#### [Saved data entries]
┌────────

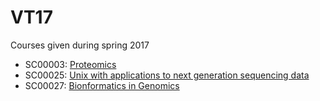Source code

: # VT17

Courses given during spring 2017

  * SC00003: [Proteomics](https://github.com/bcfgothenburg/VT17/wiki/Proteomics)
  * SC00025: [Unix with applications to next generation sequencing data ](https://github.com/bcfgothenburg/VT17/wiki/Unix-with-applications-to-next-generation-sequencing-data)
  * SC00027: [Bionformatics in Genomics](https://github.com/bcfgothenburg/VT17/wiki/Bioinformatics-in-Genomics)
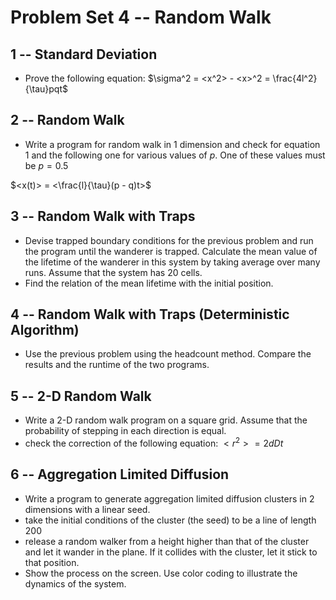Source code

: # Problem Set 4 -- Random Walk

## 1 -- Standard Deviation
- Prove the following equation: $\sigma^2 = <x^2> - <x>^2 = \frac{4l^2}{\tau}pqt$

## 2 -- Random Walk
- Write a program for random walk in 1 dimension and check for equation 1 and the following one
for various values of $p$. One of these values must be $p = 0.5$

$<x(t)> = <\frac{l}{\tau}(p - q)t>$

## 3 -- Random Walk with Traps
- Devise trapped boundary conditions for the previous problem and 
run the program until the wanderer is trapped. Calculate the mean value of the lifetime of the 
wanderer in this system by taking average over many runs. Assume that the system has 20 cells.
- Find the relation of the mean lifetime with the initial position.

## 4 -- Random Walk with Traps (Deterministic Algorithm)
- Use the previous problem using the headcount method. Compare the results and the runtime of the two programs.

## 5 -- 2-D Random Walk
- Write a 2-D random walk program on a square grid. Assume that the probability of stepping in each 
direction is equal.
- check the correction of the following equation: $<r^2> = 2dDt$

## 6 -- Aggregation Limited Diffusion
- Write a program to generate aggregation limited diffusion clusters in 2 dimensions with a linear seed.
- take the initial conditions of the cluster (the seed) to be a line of length 200
- release a random  walker from a height higher than that of the cluster and let 
it wander in the plane. If it collides with the cluster, let it stick to that position.
- Show the process on the screen. Use color coding to illustrate the dynamics of the system.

└────────

#### [WHAT YOU SHOULD DO]
Out of the entries above, write out only the lines between the line holding "- Find the relation" and the line holding "## 5 -- 2-D Random Walk", inclusive, each exactly as given.

#### [TASK RESPONSE]
- Find the relation of the mean lifetime with the initial position.

## 4 -- Random Walk with Traps (Deterministic Algorithm)
- Use the previous problem using the headcount method. Compare the results and the runtime of the two programs.

## 5 -- 2-D Random Walk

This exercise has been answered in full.